[Start of section]

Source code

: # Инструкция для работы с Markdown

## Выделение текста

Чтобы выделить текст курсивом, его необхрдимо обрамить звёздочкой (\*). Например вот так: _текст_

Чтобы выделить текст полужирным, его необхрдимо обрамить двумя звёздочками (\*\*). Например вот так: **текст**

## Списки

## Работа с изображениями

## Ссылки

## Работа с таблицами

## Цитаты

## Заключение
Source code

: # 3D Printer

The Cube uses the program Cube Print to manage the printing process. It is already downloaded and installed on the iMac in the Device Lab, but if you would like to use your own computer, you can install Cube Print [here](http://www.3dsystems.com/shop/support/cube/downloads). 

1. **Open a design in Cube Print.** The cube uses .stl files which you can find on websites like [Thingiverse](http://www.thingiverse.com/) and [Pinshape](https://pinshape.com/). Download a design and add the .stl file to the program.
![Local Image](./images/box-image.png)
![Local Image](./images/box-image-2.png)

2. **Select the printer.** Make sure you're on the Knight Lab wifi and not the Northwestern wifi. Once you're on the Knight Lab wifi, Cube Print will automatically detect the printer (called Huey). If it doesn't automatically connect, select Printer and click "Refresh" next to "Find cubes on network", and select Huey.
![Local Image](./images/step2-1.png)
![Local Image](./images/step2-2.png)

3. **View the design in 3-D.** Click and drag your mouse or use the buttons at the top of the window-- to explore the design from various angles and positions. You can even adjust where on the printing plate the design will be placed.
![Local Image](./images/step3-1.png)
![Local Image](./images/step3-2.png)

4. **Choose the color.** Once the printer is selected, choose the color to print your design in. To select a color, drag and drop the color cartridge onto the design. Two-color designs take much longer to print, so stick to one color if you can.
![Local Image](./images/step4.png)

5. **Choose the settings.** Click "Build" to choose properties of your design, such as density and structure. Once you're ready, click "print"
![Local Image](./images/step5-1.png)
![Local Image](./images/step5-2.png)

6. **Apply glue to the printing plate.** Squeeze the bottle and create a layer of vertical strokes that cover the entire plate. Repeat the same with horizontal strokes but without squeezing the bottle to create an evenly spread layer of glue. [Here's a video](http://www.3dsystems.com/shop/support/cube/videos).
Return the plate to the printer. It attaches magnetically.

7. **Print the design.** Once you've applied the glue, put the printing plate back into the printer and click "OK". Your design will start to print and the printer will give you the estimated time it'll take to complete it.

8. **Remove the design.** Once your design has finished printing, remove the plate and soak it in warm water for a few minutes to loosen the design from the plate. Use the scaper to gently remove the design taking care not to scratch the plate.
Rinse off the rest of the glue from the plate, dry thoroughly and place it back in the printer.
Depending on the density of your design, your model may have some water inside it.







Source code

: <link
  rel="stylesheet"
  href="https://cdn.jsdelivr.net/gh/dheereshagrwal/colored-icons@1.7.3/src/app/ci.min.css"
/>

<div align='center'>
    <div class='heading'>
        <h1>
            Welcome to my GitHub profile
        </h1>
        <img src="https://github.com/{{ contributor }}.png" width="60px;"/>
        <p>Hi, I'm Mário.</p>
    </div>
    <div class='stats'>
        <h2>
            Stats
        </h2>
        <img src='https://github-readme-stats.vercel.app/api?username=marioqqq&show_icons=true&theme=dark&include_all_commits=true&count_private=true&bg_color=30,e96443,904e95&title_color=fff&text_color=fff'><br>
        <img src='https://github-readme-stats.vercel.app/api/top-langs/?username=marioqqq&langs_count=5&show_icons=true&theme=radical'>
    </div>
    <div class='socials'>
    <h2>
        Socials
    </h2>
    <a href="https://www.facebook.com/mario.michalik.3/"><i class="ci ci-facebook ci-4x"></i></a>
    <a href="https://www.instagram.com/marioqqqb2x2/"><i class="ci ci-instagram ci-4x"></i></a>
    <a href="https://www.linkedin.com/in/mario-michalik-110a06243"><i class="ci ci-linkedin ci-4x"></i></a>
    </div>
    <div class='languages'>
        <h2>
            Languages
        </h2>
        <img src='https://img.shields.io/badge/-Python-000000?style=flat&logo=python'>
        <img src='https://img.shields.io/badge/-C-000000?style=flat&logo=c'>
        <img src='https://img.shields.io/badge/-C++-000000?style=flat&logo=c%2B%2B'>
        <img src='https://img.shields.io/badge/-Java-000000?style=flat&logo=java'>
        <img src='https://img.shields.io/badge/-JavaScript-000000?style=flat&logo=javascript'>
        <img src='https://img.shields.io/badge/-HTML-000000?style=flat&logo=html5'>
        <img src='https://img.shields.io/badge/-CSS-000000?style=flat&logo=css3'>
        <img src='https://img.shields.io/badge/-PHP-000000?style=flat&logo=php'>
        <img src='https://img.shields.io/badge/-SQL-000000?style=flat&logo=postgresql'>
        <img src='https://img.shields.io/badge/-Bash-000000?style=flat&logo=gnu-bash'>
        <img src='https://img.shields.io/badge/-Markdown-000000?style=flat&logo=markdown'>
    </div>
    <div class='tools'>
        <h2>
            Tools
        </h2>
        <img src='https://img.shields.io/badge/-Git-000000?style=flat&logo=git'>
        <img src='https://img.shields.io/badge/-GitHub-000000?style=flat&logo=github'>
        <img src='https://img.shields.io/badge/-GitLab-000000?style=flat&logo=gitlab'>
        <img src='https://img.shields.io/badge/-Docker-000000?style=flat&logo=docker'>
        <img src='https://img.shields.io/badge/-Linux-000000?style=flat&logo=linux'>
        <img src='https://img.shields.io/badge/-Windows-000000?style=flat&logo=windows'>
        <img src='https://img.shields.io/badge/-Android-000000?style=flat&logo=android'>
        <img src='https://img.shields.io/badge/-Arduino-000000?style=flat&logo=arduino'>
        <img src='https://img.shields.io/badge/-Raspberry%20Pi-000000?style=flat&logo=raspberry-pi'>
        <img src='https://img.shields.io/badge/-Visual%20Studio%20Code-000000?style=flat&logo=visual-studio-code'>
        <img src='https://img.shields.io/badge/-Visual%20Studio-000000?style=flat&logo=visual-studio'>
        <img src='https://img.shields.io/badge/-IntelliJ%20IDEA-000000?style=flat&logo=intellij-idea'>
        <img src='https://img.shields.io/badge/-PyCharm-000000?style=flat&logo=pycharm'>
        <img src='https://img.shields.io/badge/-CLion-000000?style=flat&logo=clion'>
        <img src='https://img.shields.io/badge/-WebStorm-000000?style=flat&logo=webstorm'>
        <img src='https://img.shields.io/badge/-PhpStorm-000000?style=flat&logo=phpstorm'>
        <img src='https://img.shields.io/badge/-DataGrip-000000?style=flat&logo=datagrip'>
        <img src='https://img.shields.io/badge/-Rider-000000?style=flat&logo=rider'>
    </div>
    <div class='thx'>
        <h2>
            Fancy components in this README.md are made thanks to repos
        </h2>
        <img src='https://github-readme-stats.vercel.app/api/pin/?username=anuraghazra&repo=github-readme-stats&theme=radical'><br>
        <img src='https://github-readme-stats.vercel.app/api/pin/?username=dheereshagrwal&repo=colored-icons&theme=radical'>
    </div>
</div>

[End of section]

**WHAT NEEDS TO BE DONE:** Output each line of the material exactly as it was written above.

**FINISHED TASK:**
Source code

: # Инструкция для работы с Markdown

## Выделение текста

Чтобы выделить текст курсивом, его необхрдимо обрамить звёздочкой (\*). Например вот так: _текст_

Чтобы выделить текст полужирным, его необхрдимо обрамить двумя звёздочками (\*\*). Например вот так: **текст**

## Списки

## Работа с изображениями

## Ссылки

## Работа с таблицами

## Цитаты

## Заключение
Source code

: # 3D Printer

The Cube uses the program Cube Print to manage the printing process. It is already downloaded and installed on the iMac in the Device Lab, but if you would like to use your own computer, you can install Cube Print [here](http://www.3dsystems.com/shop/support/cube/downloads). 

1. **Open a design in Cube Print.** The cube uses .stl files which you can find on websites like [Thingiverse](http://www.thingiverse.com/) and [Pinshape](https://pinshape.com/). Download a design and add the .stl file to the program.
![Local Image](./images/box-image.png)
![Local Image](./images/box-image-2.png)

2. **Select the printer.** Make sure you're on the Knight Lab wifi and not the Northwestern wifi. Once you're on the Knight Lab wifi, Cube Print will automatically detect the printer (called Huey). If it doesn't automatically connect, select Printer and click "Refresh" next to "Find cubes on network", and select Huey.
![Local Image](./images/step2-1.png)
![Local Image](./images/step2-2.png)

3. **View the design in 3-D.** Click and drag your mouse or use the buttons at the top of the window-- to explore the design from various angles and positions. You can even adjust where on the printing plate the design will be placed.
![Local Image](./images/step3-1.png)
![Local Image](./images/step3-2.png)

4. **Choose the color.** Once the printer is selected, choose the color to print your design in. To select a color, drag and drop the color cartridge onto the design. Two-color designs take much longer to print, so stick to one color if you can.
![Local Image](./images/step4.png)

5. **Choose the settings.** Click "Build" to choose properties of your design, such as density and structure. Once you're ready, click "print"
![Local Image](./images/step5-1.png)
![Local Image](./images/step5-2.png)

6. **Apply glue to the printing plate.** Squeeze the bottle and create a layer of vertical strokes that cover the entire plate. Repeat the same with horizontal strokes but without squeezing the bottle to create an evenly spread layer of glue. [Here's a video](http://www.3dsystems.com/shop/support/cube/videos).
Return the plate to the printer. It attaches magnetically.

7. **Print the design.** Once you've applied the glue, put the printing plate back into the printer and click "OK". Your design will start to print and the printer will give you the estimated time it'll take to complete it.

8. **Remove the design.** Once your design has finished printing, remove the plate and soak it in warm water for a few minutes to loosen the design from the plate. Use the scaper to gently remove the design taking care not to scratch the plate.
Rinse off the rest of the glue from the plate, dry thoroughly and place it back in the printer.
Depending on the density of your design, your model may have some water inside it.







Source code

: <link
  rel="stylesheet"
  href="https://cdn.jsdelivr.net/gh/dheereshagrwal/colored-icons@1.7.3/src/app/ci.min.css"
/>

<div align='center'>
    <div class='heading'>
        <h1>
            Welcome to my GitHub profile
        </h1>
        <img src="https://github.com/{{ contributor }}.png" width="60px;"/>
        <p>Hi, I'm Mário.</p>
    </div>
    <div class='stats'>
        <h2>
            Stats
        </h2>
        <img src='https://github-readme-stats.vercel.app/api?username=marioqqq&show_icons=true&theme=dark&include_all_commits=true&count_private=true&bg_color=30,e96443,904e95&title_color=fff&text_color=fff'><br>
        <img src='https://github-readme-stats.vercel.app/api/top-langs/?username=marioqqq&langs_count=5&show_icons=true&theme=radical'>
    </div>
    <div class='socials'>
    <h2>
        Socials
    </h2>
    <a href="https://www.facebook.com/mario.michalik.3/"><i class="ci ci-facebook ci-4x"></i></a>
    <a href="https://www.instagram.com/marioqqqb2x2/"><i class="ci ci-instagram ci-4x"></i></a>
    <a href="https://www.linkedin.com/in/mario-michalik-110a06243"><i class="ci ci-linkedin ci-4x"></i></a>
    </div>
    <div class='languages'>
        <h2>
            Languages
        </h2>
        <img src='https://img.shields.io/badge/-Python-000000?style=flat&logo=python'>
        <img src='https://img.shields.io/badge/-C-000000?style=flat&logo=c'>
        <img src='https://img.shields.io/badge/-C++-000000?style=flat&logo=c%2B%2B'>
        <img src='https://img.shields.io/badge/-Java-000000?style=flat&logo=java'>
        <img src='https://img.shields.io/badge/-JavaScript-000000?style=flat&logo=javascript'>
        <img src='https://img.shields.io/badge/-HTML-000000?style=flat&logo=html5'>
        <img src='https://img.shields.io/badge/-CSS-000000?style=flat&logo=css3'>
        <img src='https://img.shields.io/badge/-PHP-000000?style=flat&logo=php'>
        <img src='https://img.shields.io/badge/-SQL-000000?style=flat&logo=postgresql'>
        <img src='https://img.shields.io/badge/-Bash-000000?style=flat&logo=gnu-bash'>
        <img src='https://img.shields.io/badge/-Markdown-000000?style=flat&logo=markdown'>
    </div>
    <div class='tools'>
        <h2>
            Tools
        </h2>
        <img src='https://img.shields.io/badge/-Git-000000?style=flat&logo=git'>
        <img src='https://img.shields.io/badge/-GitHub-000000?style=flat&logo=github'>
        <img src='https://img.shields.io/badge/-GitLab-000000?style=flat&logo=gitlab'>
        <img src='https://img.shields.io/badge/-Docker-000000?style=flat&logo=docker'>
        <img src='https://img.shields.io/badge/-Linux-000000?style=flat&logo=linux'>
        <img src='https://img.shields.io/badge/-Windows-000000?style=flat&logo=windows'>
        <img src='https://img.shields.io/badge/-Android-000000?style=flat&logo=android'>
        <img src='https://img.shields.io/badge/-Arduino-000000?style=flat&logo=arduino'>
        <img src='https://img.shields.io/badge/-Raspberry%20Pi-000000?style=flat&logo=raspberry-pi'>
        <img src='https://img.shields.io/badge/-Visual%20Studio%20Code-000000?style=flat&logo=visual-studio-code'>
        <img src='https://img.shields.io/badge/-Visual%20Studio-000000?style=flat&logo=visual-studio'>
        <img src='https://img.shields.io/badge/-IntelliJ%20IDEA-000000?style=flat&logo=intellij-idea'>
        <img src='https://img.shields.io/badge/-PyCharm-000000?style=flat&logo=pycharm'>
        <img src='https://img.shields.io/badge/-CLion-000000?style=flat&logo=clion'>
        <img src='https://img.shields.io/badge/-WebStorm-000000?style=flat&logo=webstorm'>
        <img src='https://img.shields.io/badge/-PhpStorm-000000?style=flat&logo=phpstorm'>
        <img src='https://img.shields.io/badge/-DataGrip-000000?style=flat&logo=datagrip'>
        <img src='https://img.shields.io/badge/-Rider-000000?style=flat&logo=rider'>
    </div>
    <div class='thx'>
        <h2>
            Fancy components in this README.md are made thanks to repos
        </h2>
        <img src='https://github-readme-stats.vercel.app/api/pin/?username=anuraghazra&repo=github-readme-stats&theme=radical'><br>
        <img src='https://github-readme-stats.vercel.app/api/pin/?username=dheereshagrwal&repo=colored-icons&theme=radical'>
    </div>
</div>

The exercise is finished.